- _WHAT TO DO_
Find and copy each line of the data that includes "APIs".

- _STORED DATA_
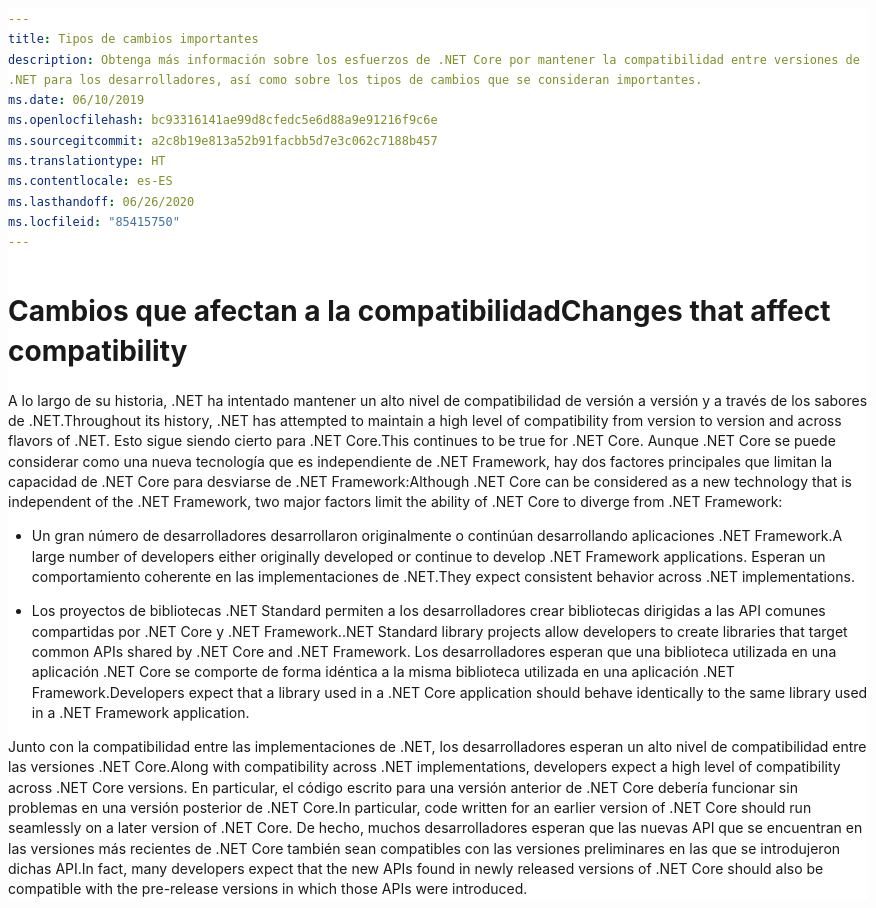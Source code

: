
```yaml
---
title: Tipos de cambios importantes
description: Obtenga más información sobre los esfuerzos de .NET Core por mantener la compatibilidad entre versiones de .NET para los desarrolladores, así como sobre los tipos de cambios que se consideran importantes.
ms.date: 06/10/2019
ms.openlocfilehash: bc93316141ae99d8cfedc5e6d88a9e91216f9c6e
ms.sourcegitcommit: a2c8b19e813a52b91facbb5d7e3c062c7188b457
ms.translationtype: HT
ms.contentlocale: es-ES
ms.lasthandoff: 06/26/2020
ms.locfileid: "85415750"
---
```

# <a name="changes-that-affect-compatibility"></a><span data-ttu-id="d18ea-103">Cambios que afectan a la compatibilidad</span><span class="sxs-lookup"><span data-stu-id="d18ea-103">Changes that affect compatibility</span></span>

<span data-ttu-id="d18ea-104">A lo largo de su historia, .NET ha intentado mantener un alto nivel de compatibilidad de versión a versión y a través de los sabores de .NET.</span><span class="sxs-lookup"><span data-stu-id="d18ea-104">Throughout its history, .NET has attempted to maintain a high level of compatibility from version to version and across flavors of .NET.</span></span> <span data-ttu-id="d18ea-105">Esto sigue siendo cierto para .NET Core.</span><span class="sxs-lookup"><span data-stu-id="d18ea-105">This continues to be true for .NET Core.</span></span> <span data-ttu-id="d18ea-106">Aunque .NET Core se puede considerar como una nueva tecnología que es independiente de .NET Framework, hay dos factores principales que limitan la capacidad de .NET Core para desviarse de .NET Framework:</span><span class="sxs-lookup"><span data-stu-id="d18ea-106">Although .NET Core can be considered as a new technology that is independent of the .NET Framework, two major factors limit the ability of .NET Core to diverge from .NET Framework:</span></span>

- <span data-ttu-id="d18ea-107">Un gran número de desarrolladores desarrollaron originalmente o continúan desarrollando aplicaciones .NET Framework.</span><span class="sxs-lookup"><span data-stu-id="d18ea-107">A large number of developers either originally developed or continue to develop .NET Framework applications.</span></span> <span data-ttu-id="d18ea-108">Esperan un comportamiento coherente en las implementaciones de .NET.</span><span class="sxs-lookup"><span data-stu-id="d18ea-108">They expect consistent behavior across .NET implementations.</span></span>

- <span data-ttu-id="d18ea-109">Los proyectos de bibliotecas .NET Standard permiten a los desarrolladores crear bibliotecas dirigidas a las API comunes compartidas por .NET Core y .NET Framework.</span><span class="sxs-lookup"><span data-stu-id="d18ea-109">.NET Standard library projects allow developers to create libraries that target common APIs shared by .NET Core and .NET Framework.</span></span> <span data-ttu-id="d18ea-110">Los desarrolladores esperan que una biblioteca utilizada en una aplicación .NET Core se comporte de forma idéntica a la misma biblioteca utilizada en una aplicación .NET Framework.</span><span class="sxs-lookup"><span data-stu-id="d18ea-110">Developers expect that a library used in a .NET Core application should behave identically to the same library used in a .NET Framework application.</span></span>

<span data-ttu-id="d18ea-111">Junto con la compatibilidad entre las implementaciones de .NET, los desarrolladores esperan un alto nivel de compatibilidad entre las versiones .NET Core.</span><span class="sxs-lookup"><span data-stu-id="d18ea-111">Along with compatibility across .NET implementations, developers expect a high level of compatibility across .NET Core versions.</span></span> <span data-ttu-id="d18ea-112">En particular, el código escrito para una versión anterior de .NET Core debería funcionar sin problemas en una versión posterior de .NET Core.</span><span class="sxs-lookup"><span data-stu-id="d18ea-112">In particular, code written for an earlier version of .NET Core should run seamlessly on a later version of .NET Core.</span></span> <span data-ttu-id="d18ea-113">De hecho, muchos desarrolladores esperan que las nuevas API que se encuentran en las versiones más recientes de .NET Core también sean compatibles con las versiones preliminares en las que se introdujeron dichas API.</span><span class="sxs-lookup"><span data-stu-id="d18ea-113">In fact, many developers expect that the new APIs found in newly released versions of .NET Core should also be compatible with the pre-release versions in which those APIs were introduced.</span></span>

- _RESULT_
- <span data-ttu-id="d18ea-109">Los proyectos de bibliotecas .NET Standard permiten a los desarrolladores crear bibliotecas dirigidas a las API comunes compartidas por .NET Core y .NET Framework.</span><span class="sxs-lookup"><span data-stu-id="d18ea-109">.NET Standard library projects allow developers to create libraries that target common APIs shared by .NET Core and .NET Framework.</span></span> <span data-ttu-id="d18ea-110">Los desarrolladores esperan que una biblioteca utilizada en una aplicación .NET Core se comporte de forma idéntica a la misma biblioteca utilizada en una aplicación .NET Framework.</span><span class="sxs-lookup"><span data-stu-id="d18ea-110">Developers expect that a library used in a .NET Core application should behave identically to the same library used in a .NET Framework application.</span></span>
<span data-ttu-id="d18ea-111">Junto con la compatibilidad entre las implementaciones de .NET, los desarrolladores esperan un alto nivel de compatibilidad entre las versiones .NET Core.</span><span class="sxs-lookup"><span data-stu-id="d18ea-111">Along with compatibility across .NET implementations, developers expect a high level of compatibility across .NET Core versions.</span></span> <span data-ttu-id="d18ea-112">En particular, el código escrito para una versión anterior de .NET Core debería funcionar sin problemas en una versión posterior de .NET Core.</span><span class="sxs-lookup"><span data-stu-id="d18ea-112">In particular, code written for an earlier version of .NET Core should run seamlessly on a later version of .NET Core.</span></span> <span data-ttu-id="d18ea-113">De hecho, muchos desarrolladores esperan que las nuevas API que se encuentran en las versiones más recientes de .NET Core también sean compatibles con las versiones preliminares en las que se introdujeron dichas API.</span><span class="sxs-lookup"><span data-stu-id="d18ea-113">In fact, many developers expect that the new APIs found in newly released versions of .NET Core should also be compatible with the pre-release versions in which those APIs were introduced.</span></span>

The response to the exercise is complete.